As purse-strings tighten and house sales plummet, Stravinsky's opera seems less a Mozartian conceit than a map of modern folly. Periwigs and panniers are no more a prerequisite for a successful Rake than is a large production budget. Annabel Arden had Sputniks and pea-soupers in her English National Opera production, while Tim Carroll's thrifty Royal College of Music staging was a Powell and Pressburger fantasy of 1950s archetypes. Last month, Olivia Fuchs brought the drama kicking and screaming into the rude 1980s, dressing her Respectable Citizens in cocaine and pin-stripes for Garsington Opera.
Hogarth's satire is infinitely adaptable in time. But unless you are prepared to rewrite the libretto – "Vary the song, O Vegas, change!" anyone? – the setting must be London: dirty, capricious and crowded.
Here Tom (Charles Castronovo) is a cowboy-turned-film-star, Nick Shadow (John Relyea) a laconic director-producer. The Arcadian idyll of Act I is played out on the vast oil-fields of Giant, Mother Goose's brothel references Destry Rides Again, Anne Trulove (Sally Matthews) is styled after Debbie Reynolds, Baba the Turk (Patricia Bardon) is briefly silenced in a Sunset Boulevard swimming pool, and Bedlam is modelled on One Flew Over the Cuckoo's Nest.

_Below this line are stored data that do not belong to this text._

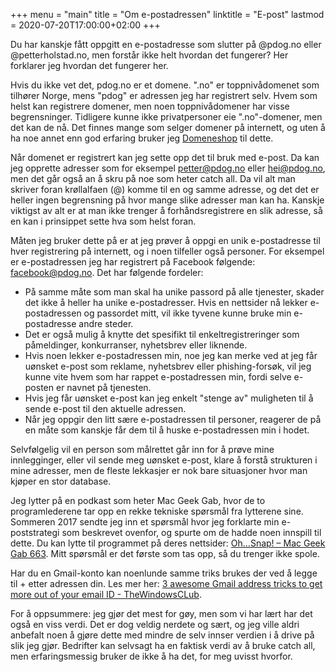 +++
menu = "main"
title = "Om e-postadressen"
linktitle = "E-post"
lastmod = 2020-07-20T17:00:00+02:00
+++

Du har kanskje fått oppgitt en e-postadresse som slutter på @pdog.no eller
@petterholstad.no, men forstår ikke helt hvordan det fungerer? Her forklarer
jeg hvordan det fungerer her.

Hvis du ikke vet det, pdog.no er et domene. ".no" er toppnivådomenet som
tilhører Norge, mens "pdog" er adressen jeg har registrert selv. Hvem som
helst kan registrere domener, men noen toppnivådomener har visse
begrensninger. Tidligere kunne ikke privatpersoner eie ".no"-domener, men det
kan de nå. Det finnes mange som selger domener på internett, og uten å ha noe
annet enn god erfaring bruker jeg [Domeneshop](https://domene.shop) til
dette.

Når domenet er registrert kan jeg sette opp det til bruk med e-post. Da kan
jeg opprette adresser som for eksempel petter@pdog.no eller hei@pdog.no, men
det går også an å skru på noe som heter catch all. Da vil alt man skriver
foran krøllalfaen (@) komme til en og samme adresse, og det det er heller
ingen begrensning på hvor mange slike adresser man kan ha. Kanskje viktigst
av alt er at man ikke trenger å forhåndsregistrere en slik adresse, så en kan
i prinsippet sette hva som helst foran.

Måten jeg bruker dette på er at jeg prøver å oppgi en unik e-postadresse til
hver registrering på internett, og i noen tilfeller også personer. For
eksempel er e-postadressen jeg har registrert på Facebook følgende:
facebook@pdog.no. Det har følgende fordeler:

- På samme måte som man skal ha unike passord på alle tjenester, skader det
  ikke å heller ha unike e-postadresser. Hvis en nettsider nå lekker
  e-postadressen og passordet mitt, vil ikke tyvene kunne bruke min
  e-postadresse andre steder.
- Det er også mulig å knytte det spesifikt til enkeltregistreringer som
  påmeldinger, konkurranser, nyhetsbrev eller liknende.
- Hvis noen lekker e-postadressen min, noe jeg kan merke ved at jeg får
  uønsket e-post som reklame, nyhetsbrev eller phishing-forsøk, vil jeg kunne
  vite hvem som har rappet e-postadressen min, fordi selve e-posten er navnet
  på tjenesten.
- Hvis jeg får uønsket e-post kan jeg enkelt "stenge av" muligheten til å
  sende e-post til den aktuelle adressen.
- Når jeg oppgir den litt sære e-postadressen til personer, reagerer de på en
  måte som kanskje får dem til å huske e-postadressen min i hodet.

Selvfølgelig vil en person som målrettet går inn for å prøve mine innlegginger,
eller vil sende meg uønsket e-post, klare å forstå strukturen i mine adresser,
men de fleste lekkasjer er nok bare situasjoner hvor man kjøper en stor
database.

Jeg lytter på en podkast som heter Mac Geek Gab, hvor de to programlederene tar
opp en rekke tekniske spørsmål fra lytterene sine. Sommeren 2017 sendte jeg inn
et spørsmål hvor jeg forklarte min e-poststrategi som beskrevet ovenfor, og
spurte om de hadde noen innspill til dette. Du kan lytte til programmet på
deres nettsider: [Oh…Snap! – Mac Geek Gab 663][macobserver]. Mitt spørsmål er
det første som tas opp, så du trenger ikke spole.

Har du en Gmail-konto kan noenlunde samme triks brukes der ved å legge til +
etter adressen din. Les mer her: [3 awesome Gmail address tricks to get more
out of your email ID - TheWindowsCLub][thewindowsclub].

For å oppsummere: jeg gjør det mest for gøy, men som vi har lært har det også
en viss verdi. Det er dog veldig nerdete og sært, og jeg ville aldri anbefalt
noen å gjøre dette med mindre de selv innser verdien i å drive på slik jeg
gjør. Bedrifter kan selvsagt ha en faktisk verdi av å bruke catch all, men
erfaringsmessig bruker de ikke å ha det, for meg uvisst hvorfor.

[macobserver]: https://www.macobserver.com/podcasts/macgeekgab-663/
[thewindowsclub]: https://www.thewindowsclub.com/gmail-address-tricks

Carl Fillion's designs are handsome, expensively engineered, often wittily detailed. But cinematic sets are not enough to sustain what is a curiously sterile piece of theatre.
Along with losing a sense of place, Lepage has lost the opera's sulphurous snap and crackle. It's not a careless production but it is one that is careless of the score and counterintuitive in its use of space.
A film director can control the audience's view-point, zooming in to a close-up, pulling back to reveal the landscape. Here the characters remain remote. Scenes that are as pungent and populous as the streets of Hogarth's era are as motionless as an abandoned movie lot, while the personenregie, to use that wonderfully specific German term for the direction of people, seems to have stopped with François Barbeau's costumes. Though the orchestral textures are crisp and tart, Thomas Adès's tempi are cautious, the chorus is slack, and the singing, with the exception of Castronovo's light, lyrical Tom and Matthews's ardent Anne, bland.
Like Tom Rakewell's bread machine, this Rake is a bad investment. Especially when you consider what other directors have achieved on far tighter budgets.
Weary of Hollywood and hungry for London, I headed off to Brick Lane, where pianist Will Dutta, The Elysian Quartet and dilettantemusic.com were hosting Blank Canvas: an informal evening of classical, contemporary and experimental music of the type I remember happening in Manhattan more than a decade ago.
There's an inevitable awkwardness to any situation in which you feel obliged to relax, particularly if you can't hear the music. But what started out as a rather earnest exercise in playing Debussy's Préludes to an aleatoric accompaniment of cash registers, popping corks and air-conditioning became a lot more enjoyable when The Elysian Quartet performed Dominic Murcott's witty Installation for String Quartet. I don't know whether spending an evening listening to a minimalist multimedia string quartet counts as "leading the classical uprising", or whether there needs to be a classical uprising at all. Nonetheless, it was fun.